Circle-valued Morse theory, Reidemeister torsion, and Seiberg-Witten invariants of 3-manifolds

TL;DR

This paper establishes a relationship between Morse theory, Reidemeister torsion, and Seiberg-Witten invariants for 3-manifolds, proposing a conjecture linking these invariants and torsion in a new geometric framework.

Contribution

It introduces a formula connecting gradient flow orbits, Morse complex torsion, and Reidemeister torsion, and proposes a conjecture relating Seiberg-Witten invariants to Milnor torsion in 3-manifolds.

Findings

Derived a formula relating flow orbits, Morse torsion, and Reidemeister torsion.

Proposed a conjecture linking Seiberg-Witten invariants with Milnor torsion.

Deduced the Meng-Taubes relation from the conjecture.

Abstract

Let X be a compact oriented Riemannian manifold and let $\phi:X\to S^1$ be a circle-valued Morse function.

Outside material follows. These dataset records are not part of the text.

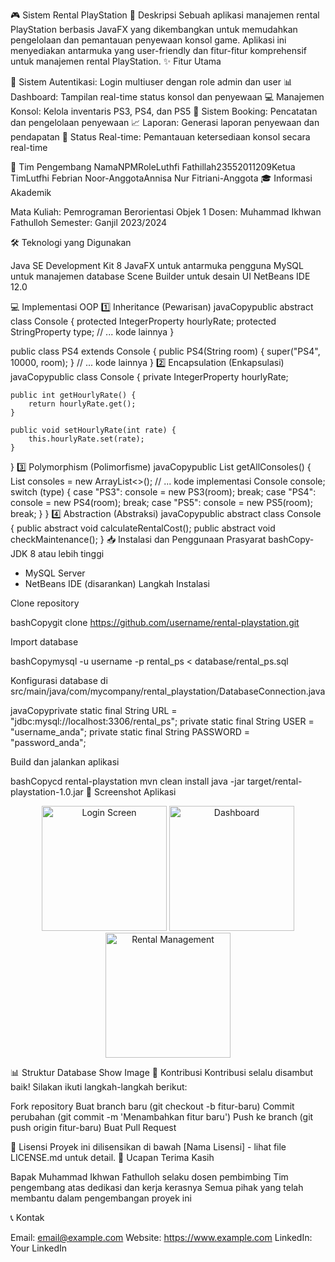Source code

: 🎮 Sistem Rental PlayStation
📖 Deskripsi
Sebuah aplikasi manajemen rental PlayStation berbasis JavaFX yang dikembangkan untuk memudahkan pengelolaan dan pemantauan penyewaan konsol game. Aplikasi ini menyediakan antarmuka yang user-friendly dan fitur-fitur komprehensif untuk manajemen rental PlayStation.
✨ Fitur Utama

🔐 Sistem Autentikasi: Login multiuser dengan role admin dan user
📊 Dashboard: Tampilan real-time status konsol dan penyewaan
💻 Manajemen Konsol: Kelola inventaris PS3, PS4, dan PS5
📝 Sistem Booking: Pencatatan dan pengelolaan penyewaan
📈 Laporan: Generasi laporan penyewaan dan pendapatan
🔄 Status Real-time: Pemantauan ketersediaan konsol secara real-time

👥 Tim Pengembang
NamaNPMRoleLuthfi Fathillah23552011209Ketua TimLutfhi Febrian Noor-AnggotaAnnisa Nur Fitriani-Anggota
🎓 Informasi Akademik

Mata Kuliah: Pemrograman Berorientasi Objek 1
Dosen: Muhammad Ikhwan Fathulloh
Semester: Ganjil 2023/2024

🛠️ Teknologi yang Digunakan

Java SE Development Kit 8
JavaFX untuk antarmuka pengguna
MySQL untuk manajemen database
Scene Builder untuk desain UI
NetBeans IDE 12.0

💻 Implementasi OOP
1️⃣ Inheritance (Pewarisan)
javaCopypublic abstract class Console {
    protected IntegerProperty hourlyRate;
    protected StringProperty type;
    // ... kode lainnya
}

public class PS4 extends Console {
    public PS4(String room) {
        super("PS4", 10000, room);
    }
    // ... kode lainnya
}
2️⃣ Encapsulation (Enkapsulasi)
javaCopypublic class Console {
    private IntegerProperty hourlyRate;
    
    public int getHourlyRate() { 
        return hourlyRate.get(); 
    }
    
    public void setHourlyRate(int rate) {
        this.hourlyRate.set(rate);
    }
}
3️⃣ Polymorphism (Polimorfisme)
javaCopypublic List<Console> getAllConsoles() {
    List<Console> consoles = new ArrayList<>();
    // ... kode implementasi
    Console console;
    switch (type) {
        case "PS3": console = new PS3(room); break;
        case "PS4": console = new PS4(room); break;
        case "PS5": console = new PS5(room); break;
    }
}
4️⃣ Abstraction (Abstraksi)
javaCopypublic abstract class Console {
    public abstract void calculateRentalCost();
    public abstract void checkMaintenance();
}
📥 Instalasi dan Penggunaan
Prasyarat
bashCopy- JDK 8 atau lebih tinggi
- MySQL Server
- NetBeans IDE (disarankan)
Langkah Instalasi

Clone repository

bashCopygit clone https://github.com/username/rental-playstation.git

Import database

bashCopymysql -u username -p rental_ps < database/rental_ps.sql

Konfigurasi database di src/main/java/com/mycompany/rental_playstation/DatabaseConnection.java

javaCopyprivate static final String URL = "jdbc:mysql://localhost:3306/rental_ps";
private static final String USER = "username_anda";
private static final String PASSWORD = "password_anda";

Build dan jalankan aplikasi

bashCopycd rental-playstation
mvn clean install
java -jar target/rental-playstation-1.0.jar
📸 Screenshot Aplikasi
<p align="center">
  <img src="screenshots/login.png" alt="Login Screen" width="200"/>
  <img src="screenshots/dashboard.png" alt="Dashboard" width="200"/>
  <img src="screenshots/rental.png" alt="Rental Management" width="200"/>
</p>
📊 Struktur Database
Show Image
🤝 Kontribusi
Kontribusi selalu disambut baik! Silakan ikuti langkah-langkah berikut:

Fork repository
Buat branch baru (git checkout -b fitur-baru)
Commit perubahan (git commit -m 'Menambahkan fitur baru')
Push ke branch (git push origin fitur-baru)
Buat Pull Request

📝 Lisensi
Proyek ini dilisensikan di bawah [Nama Lisensi] - lihat file LICENSE.md untuk detail.
🙏 Ucapan Terima Kasih

Bapak Muhammad Ikhwan Fathulloh selaku dosen pembimbing
Tim pengembang atas dedikasi dan kerja kerasnya
Semua pihak yang telah membantu dalam pengembangan proyek ini

📞 Kontak

Email: email@example.com
Website: https://www.example.com
LinkedIn: Your LinkedIn
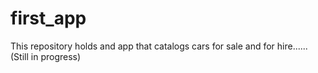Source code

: # first_app
This repository holds and app that catalogs cars for sale and for hire......(Still in progress)
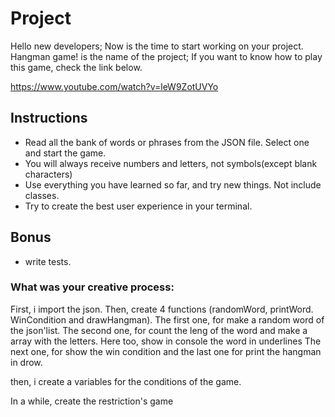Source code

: # Project

Hello new developers; Now is the time to start working on your project.
Hangman game! is the name of the project; If you want to know how to play this game, check the link below.

https://www.youtube.com/watch?v=leW9ZotUVYo

## Instructions
- Read all the bank of words or phrases from the JSON file. Select one and start the game.
- You will always receive numbers and letters, not symbols(except blank characters)
- Use everything you have learned so far, and try new things. Not include classes.
- Try to create the best user experience in your terminal.

## Bonus
- write tests.

### What was your creative process:
First, i import the json. Then, create 4 functions (randomWord, printWord. WinCondition and drawHangman). 
The first one, for make a random word of the json'list. 
The second one, for count the leng of the word and make a array with the letters. Here too, show in console the word in underlines 
The next one, for show the win condition and the last one for print the hangman in drow.

then, i create a variables for the conditions of the game.

In a while, create the restriction's game 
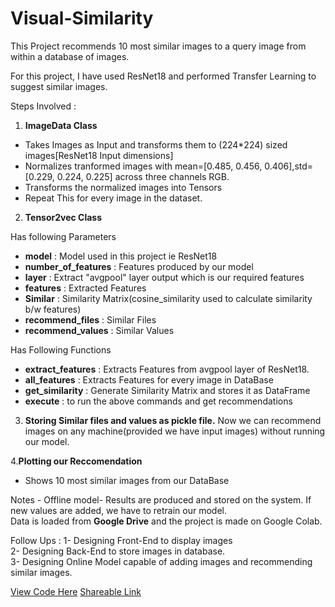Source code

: # Visual-Similarity

This Project recommends 10 most similar images to a query image from within a database of images.

For this project,
I have used ResNet18 and performed Transfer Learning to suggest similar images.

Steps Involved :

1. **ImageData Class**
- Takes Images as Input and transforms them to (224*224) sized images[ResNet18 Input dimensions]
- Normalizes tranformed images with mean=[0.485, 0.456, 0.406],std=[0.229, 0.224, 0.225] across three channels RGB.
- Transforms the normalized images into Tensors
- Repeat This for every image in the dataset.

2. **Tensor2vec Class**

Has following Parameters
- **model** :  Model used in this project ie ResNet18
- **number_of_features** : Features produced by our model
- **layer** : Extract "avgpool" layer output which is our required features
- **features** : Extracted Features
- **Similar** : Similarity Matrix(cosine_similarity used to calculate similarity b/w features)
- **recommend_files** : Similar Files
- **recommend_values** : Similar Values

Has Following Functions
- **extract_features** : Extracts Features from avgpool layer of ResNet18.
- **all_features** : Extracts Features for every image in DataBase
- **get_similarity** : Generate Similarity Matrix and stores it as DataFrame
- **execute** : to run the above commands and get recommendations

3. **Storing Similar files and values as pickle file.** Now we can recommend images on any machine(provided we have input images) without running our model.

4.**Plotting our Reccomendation**
- Shows 10 most similar images from our DataBase

Notes -
Offline model- Results are produced and stored on the system. If new values are added, we have to retrain our model. \
Data is loaded from **Google Drive** and the project is made on Google Colab.

Follow Ups :
1- Designing Front-End to display images \
2- Designing Back-End to store images in database. \
3- Designing Online Model capable of adding images and recommending similar images.

[View Code Here](https://github.com/xambert/Visual-Similarity/blob/main/Code/VisualSimilarity.ipynb)
[Shareable Link](https://colab.research.google.com/drive/1yplRgVTWz4ZDmK2FQxheAcV-LbRzKjpb?usp=sharing)





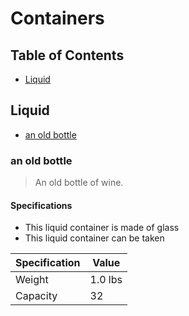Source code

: # Containers

## Table of Contents

* [Liquid](#liquid)

## Liquid

* [an old bottle](#an-old-bottle)

### an old bottle

> An old bottle of wine.

#### Specifications

* This liquid container is made of glass
* This liquid container can be taken

| Specification | Value   |
|---------------|---------|
| Weight        | 1.0 lbs |
| Capacity      | 32      |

Under some mild assumptions on $\phi$, we prove a formula relating: (a) the number of closed orbits of the gradient flow of $\phi$ of any given degree; (b) the torsion of a ``Morse complex'', which counts gradient flow lines between critical points of $\phi$; and (c) a kind of Reidemeister torsion of X determined by the homotopy class of $\phi$. When $\dim(X)=3$ and $b_1(X)>0$, we state a conjecture analogous to Taubes's ``SW=Gromov'' theorem, and we use it to deduce (for closed manifolds, modulo signs) the Meng-Taubes relation between the Seiberg- Witten invariants and the ``Milnor torsion'' of X.